To Grid or to Off Grid

Recently Kim Kardashian and Kanye West made headlines when they moved to Cody, Wyoming. Whether or not this will be good for the neighborhood will be for Cody, Wyoming to decide. The Kardashians moving to Wyoming is equivalent to a normal American family moving off grid.

My father lives off grid in the heart of Western Montana. When he began building his house 15 years ago, he decided to install solar, because it was going to cost $45,000 to run electric back from the county road. Today, when someone new arrives to “town,” (often from the city or suburb), eventually he will get a phone call from “the cousin of the friend of a neighbor down the road whom he helped repair a tractor for last summer.”

Invariably, the newcomer is looking for answers. The questions are never easy, but only because the solution relies on being self-sufficient and hard working. It is not that this quality is hard to come by, but the truth is, off grid living looks so much more simple and straightforward on episodes about tiny houses parked in open spaces, and time lapse footage on an Instagram feed of building a log cabin in the woods.

My father is not judgmental and believes knowledge is free. He is the original “you can give a man a fish or teach him to fish,” philosophy and he freely shares what he has learned through trial and tribulation and experiment and failure over the years in essentially living off grid.

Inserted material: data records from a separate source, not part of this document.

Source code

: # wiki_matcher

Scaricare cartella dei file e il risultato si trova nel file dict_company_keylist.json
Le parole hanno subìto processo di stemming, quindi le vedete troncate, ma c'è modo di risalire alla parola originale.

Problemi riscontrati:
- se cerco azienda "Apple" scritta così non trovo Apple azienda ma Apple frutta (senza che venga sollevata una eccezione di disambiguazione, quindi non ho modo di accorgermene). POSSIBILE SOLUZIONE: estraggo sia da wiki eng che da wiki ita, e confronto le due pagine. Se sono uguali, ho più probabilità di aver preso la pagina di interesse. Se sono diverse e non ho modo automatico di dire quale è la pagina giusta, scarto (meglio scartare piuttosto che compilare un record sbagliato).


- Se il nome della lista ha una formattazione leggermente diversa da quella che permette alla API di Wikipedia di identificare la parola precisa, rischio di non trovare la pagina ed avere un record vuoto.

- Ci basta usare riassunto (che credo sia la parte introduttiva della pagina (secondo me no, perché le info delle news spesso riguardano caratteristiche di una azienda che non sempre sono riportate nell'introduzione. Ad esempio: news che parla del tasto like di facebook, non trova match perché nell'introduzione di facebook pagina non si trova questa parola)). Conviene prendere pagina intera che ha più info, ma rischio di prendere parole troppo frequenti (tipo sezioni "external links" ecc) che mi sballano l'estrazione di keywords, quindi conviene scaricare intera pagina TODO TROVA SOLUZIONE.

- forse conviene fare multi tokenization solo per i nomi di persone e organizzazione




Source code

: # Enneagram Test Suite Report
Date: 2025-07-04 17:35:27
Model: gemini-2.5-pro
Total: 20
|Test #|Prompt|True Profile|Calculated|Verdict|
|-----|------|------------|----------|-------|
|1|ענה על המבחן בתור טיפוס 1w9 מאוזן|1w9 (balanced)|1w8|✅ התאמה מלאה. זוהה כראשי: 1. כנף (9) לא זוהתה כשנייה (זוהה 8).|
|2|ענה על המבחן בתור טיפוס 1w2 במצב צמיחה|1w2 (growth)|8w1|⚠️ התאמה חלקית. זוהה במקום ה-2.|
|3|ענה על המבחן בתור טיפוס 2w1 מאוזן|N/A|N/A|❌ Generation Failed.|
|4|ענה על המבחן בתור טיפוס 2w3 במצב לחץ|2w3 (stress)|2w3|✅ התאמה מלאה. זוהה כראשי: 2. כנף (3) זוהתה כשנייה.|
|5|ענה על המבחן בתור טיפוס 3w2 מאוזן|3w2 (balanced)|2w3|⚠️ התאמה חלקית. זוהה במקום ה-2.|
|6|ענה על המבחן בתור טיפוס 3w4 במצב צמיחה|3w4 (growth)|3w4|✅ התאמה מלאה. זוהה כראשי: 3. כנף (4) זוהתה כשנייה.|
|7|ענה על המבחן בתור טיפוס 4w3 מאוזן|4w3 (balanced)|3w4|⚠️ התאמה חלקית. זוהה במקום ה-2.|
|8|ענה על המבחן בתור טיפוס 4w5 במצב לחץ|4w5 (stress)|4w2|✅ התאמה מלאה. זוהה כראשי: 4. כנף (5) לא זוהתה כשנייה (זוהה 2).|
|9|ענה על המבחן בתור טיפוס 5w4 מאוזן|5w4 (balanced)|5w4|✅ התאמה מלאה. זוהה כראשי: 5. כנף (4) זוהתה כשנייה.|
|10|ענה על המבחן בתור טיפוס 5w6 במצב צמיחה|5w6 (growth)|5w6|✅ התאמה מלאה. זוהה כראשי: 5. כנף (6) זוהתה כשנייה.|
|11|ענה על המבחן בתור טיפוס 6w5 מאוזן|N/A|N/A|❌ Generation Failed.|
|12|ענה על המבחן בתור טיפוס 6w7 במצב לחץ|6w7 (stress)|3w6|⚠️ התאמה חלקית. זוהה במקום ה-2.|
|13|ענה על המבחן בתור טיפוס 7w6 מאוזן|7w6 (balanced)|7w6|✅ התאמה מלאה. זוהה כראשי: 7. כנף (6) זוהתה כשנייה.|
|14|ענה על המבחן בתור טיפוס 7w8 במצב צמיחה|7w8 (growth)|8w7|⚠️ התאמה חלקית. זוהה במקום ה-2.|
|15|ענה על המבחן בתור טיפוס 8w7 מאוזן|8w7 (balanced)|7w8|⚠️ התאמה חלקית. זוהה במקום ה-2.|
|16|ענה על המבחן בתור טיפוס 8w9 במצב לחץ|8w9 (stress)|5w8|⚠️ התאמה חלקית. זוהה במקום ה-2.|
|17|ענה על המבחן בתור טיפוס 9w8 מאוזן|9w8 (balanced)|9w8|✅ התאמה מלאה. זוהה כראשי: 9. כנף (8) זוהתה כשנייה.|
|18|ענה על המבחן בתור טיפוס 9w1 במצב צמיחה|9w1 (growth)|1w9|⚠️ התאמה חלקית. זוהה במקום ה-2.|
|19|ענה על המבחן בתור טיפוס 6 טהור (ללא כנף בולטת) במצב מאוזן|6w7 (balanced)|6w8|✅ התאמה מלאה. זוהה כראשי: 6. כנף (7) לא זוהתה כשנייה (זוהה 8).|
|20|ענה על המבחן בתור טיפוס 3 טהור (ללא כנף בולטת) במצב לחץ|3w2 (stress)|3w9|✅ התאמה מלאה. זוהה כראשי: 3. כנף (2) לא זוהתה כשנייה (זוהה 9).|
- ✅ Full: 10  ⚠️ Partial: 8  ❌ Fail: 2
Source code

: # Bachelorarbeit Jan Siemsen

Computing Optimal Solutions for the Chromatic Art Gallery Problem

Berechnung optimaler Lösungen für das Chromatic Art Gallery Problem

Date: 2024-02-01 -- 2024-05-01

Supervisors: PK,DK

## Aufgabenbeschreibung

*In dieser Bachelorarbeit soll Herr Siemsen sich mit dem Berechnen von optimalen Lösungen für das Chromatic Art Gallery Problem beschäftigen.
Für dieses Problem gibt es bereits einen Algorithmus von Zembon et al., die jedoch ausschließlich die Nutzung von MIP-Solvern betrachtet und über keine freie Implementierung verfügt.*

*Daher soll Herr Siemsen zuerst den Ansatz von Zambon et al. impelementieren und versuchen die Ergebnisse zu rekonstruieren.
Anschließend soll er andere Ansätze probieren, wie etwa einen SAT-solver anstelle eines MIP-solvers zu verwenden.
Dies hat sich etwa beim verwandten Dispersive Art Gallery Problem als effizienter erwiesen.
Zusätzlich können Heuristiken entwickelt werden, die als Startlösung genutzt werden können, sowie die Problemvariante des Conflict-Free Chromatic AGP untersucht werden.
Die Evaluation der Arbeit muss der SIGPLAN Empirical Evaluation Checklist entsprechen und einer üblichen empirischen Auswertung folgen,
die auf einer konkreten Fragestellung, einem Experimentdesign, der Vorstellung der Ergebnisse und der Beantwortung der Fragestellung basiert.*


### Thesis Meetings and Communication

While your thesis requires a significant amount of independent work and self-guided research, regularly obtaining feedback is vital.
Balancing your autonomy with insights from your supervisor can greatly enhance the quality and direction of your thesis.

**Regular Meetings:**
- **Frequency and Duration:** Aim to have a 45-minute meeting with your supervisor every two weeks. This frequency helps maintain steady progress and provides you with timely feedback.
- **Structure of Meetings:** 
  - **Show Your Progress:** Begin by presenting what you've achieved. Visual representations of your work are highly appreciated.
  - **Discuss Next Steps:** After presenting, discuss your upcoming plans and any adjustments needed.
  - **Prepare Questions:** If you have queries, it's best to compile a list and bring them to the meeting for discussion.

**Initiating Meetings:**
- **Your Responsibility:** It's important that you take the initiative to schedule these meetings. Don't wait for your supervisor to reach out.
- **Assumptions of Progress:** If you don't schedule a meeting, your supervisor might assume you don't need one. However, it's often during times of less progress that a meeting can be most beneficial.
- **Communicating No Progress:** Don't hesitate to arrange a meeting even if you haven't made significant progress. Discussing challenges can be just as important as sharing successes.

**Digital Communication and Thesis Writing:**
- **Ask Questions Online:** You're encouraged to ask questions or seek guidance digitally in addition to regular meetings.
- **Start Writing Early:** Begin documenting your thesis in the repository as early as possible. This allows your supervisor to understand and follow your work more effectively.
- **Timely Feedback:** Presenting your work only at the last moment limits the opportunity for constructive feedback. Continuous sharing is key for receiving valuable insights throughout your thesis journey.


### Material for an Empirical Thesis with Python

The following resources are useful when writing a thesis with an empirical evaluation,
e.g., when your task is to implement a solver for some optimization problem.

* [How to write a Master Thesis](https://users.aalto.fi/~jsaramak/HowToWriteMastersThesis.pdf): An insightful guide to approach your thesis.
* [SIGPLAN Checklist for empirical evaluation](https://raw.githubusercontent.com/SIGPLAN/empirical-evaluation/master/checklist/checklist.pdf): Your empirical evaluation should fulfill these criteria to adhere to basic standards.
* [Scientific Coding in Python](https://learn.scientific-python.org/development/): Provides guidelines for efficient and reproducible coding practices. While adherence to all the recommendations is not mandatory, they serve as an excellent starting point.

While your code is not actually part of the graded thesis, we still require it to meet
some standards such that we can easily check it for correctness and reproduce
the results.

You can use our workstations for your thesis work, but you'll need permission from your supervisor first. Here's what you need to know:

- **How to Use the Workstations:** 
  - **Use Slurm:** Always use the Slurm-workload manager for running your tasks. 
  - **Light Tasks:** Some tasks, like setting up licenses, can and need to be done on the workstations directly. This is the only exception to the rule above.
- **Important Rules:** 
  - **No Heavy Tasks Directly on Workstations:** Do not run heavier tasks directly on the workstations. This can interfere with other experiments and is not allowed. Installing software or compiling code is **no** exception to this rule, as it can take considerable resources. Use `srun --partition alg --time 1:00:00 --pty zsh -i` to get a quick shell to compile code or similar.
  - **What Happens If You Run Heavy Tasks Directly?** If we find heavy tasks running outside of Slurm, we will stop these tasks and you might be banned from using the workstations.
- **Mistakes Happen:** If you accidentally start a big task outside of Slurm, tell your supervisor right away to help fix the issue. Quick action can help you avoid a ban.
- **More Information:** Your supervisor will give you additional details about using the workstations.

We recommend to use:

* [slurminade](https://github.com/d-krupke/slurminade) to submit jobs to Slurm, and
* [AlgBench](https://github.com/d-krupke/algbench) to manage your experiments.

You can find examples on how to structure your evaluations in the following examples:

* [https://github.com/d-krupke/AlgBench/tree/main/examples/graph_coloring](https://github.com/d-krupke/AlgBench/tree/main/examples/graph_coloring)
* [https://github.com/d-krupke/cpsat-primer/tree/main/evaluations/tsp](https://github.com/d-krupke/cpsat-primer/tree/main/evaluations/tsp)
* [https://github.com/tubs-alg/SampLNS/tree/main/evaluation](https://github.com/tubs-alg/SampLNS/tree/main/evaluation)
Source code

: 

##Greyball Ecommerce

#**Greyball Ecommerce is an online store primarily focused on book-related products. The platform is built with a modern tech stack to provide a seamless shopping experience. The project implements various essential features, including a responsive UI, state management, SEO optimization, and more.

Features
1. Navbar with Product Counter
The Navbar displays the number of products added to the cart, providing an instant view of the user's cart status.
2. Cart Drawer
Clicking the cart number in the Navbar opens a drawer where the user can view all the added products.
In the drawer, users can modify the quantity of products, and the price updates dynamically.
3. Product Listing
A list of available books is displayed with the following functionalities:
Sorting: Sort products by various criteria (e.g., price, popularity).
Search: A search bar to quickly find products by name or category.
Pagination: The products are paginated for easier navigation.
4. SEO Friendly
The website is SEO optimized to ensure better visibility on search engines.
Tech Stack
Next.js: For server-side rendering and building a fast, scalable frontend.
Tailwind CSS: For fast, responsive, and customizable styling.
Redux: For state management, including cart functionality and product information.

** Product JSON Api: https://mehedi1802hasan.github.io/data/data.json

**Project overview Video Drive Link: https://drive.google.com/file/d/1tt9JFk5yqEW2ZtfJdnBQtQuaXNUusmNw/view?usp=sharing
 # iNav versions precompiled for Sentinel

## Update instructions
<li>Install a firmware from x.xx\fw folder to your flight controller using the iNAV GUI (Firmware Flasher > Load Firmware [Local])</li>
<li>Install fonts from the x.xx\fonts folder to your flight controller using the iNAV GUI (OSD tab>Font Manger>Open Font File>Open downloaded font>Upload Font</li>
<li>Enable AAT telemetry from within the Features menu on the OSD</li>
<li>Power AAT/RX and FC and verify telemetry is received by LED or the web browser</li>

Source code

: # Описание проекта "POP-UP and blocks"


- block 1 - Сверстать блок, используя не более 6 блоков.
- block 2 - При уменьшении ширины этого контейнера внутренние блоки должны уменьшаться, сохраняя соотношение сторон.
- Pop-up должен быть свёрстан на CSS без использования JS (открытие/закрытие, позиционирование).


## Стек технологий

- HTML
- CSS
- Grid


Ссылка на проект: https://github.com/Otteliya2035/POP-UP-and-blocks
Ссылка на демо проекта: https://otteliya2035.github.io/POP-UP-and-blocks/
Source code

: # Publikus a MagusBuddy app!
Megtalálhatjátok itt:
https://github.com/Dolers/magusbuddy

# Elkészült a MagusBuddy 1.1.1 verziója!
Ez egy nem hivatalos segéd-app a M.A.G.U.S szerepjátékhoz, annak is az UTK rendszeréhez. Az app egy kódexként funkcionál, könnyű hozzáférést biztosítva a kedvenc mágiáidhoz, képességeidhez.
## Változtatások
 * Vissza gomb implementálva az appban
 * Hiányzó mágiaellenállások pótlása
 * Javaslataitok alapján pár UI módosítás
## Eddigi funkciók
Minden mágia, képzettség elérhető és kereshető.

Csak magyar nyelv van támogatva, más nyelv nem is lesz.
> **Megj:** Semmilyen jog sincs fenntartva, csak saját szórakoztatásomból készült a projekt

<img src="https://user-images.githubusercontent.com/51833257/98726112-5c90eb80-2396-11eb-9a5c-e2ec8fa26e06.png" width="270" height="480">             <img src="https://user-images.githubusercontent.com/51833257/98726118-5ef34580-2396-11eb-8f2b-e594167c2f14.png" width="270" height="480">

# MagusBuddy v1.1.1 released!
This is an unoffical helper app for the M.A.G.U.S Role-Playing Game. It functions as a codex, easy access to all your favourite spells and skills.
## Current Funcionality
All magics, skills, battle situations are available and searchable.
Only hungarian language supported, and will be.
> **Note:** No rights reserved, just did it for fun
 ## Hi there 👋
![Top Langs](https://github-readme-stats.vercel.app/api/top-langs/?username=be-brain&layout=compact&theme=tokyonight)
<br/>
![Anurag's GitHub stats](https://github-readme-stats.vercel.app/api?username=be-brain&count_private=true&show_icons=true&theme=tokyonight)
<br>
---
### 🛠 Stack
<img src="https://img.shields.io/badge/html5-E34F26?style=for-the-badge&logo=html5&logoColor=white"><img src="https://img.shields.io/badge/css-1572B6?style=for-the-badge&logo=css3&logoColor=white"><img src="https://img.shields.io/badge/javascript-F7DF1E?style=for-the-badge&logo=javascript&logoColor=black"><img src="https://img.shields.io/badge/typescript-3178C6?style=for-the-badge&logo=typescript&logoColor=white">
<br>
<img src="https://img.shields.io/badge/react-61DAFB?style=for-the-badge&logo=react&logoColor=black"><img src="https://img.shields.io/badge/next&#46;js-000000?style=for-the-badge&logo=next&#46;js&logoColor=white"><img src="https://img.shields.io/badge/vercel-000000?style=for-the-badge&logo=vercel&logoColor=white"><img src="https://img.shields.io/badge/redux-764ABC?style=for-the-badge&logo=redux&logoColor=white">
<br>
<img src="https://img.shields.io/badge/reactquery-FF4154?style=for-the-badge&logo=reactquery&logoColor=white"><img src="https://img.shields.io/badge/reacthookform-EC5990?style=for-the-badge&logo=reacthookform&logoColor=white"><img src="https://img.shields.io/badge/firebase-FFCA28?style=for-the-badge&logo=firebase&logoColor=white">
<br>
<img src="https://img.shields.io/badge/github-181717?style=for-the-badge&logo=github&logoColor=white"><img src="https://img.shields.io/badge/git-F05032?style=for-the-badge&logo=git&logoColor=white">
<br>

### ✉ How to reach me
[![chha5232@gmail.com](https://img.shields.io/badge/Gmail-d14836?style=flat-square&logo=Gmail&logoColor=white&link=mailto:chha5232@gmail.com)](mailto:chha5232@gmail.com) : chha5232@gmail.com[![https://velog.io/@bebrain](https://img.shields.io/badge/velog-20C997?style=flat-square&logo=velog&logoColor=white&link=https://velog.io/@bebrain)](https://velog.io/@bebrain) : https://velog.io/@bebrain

One of the first things most people do not realize, is that living off grid is a lot of work. And I mean: it’s a lot of work. Having been raised on a farm, I know firsthand, that when I tell people I grew up on a farm, unless I am speaking to a person who also grew up on a farm, bar none the initial response is, “oh that sounds so fun!”

While there are certain happy and “fun” memories from growing up on a farm, the fact remains, what it was, was a great deal of work. In fact, the work is never done. This might mean for example, in the wintertime, your entire life can be reduced to a single occupation: keeping the ice broken up on drinking troughs for the animals. I know this, having spent winters, from the age of 5 years to 18 years, every morning, afternoon home from school, and evenings before dinner, making sure ice was broken up on troughs and drinking surfaces for the animals.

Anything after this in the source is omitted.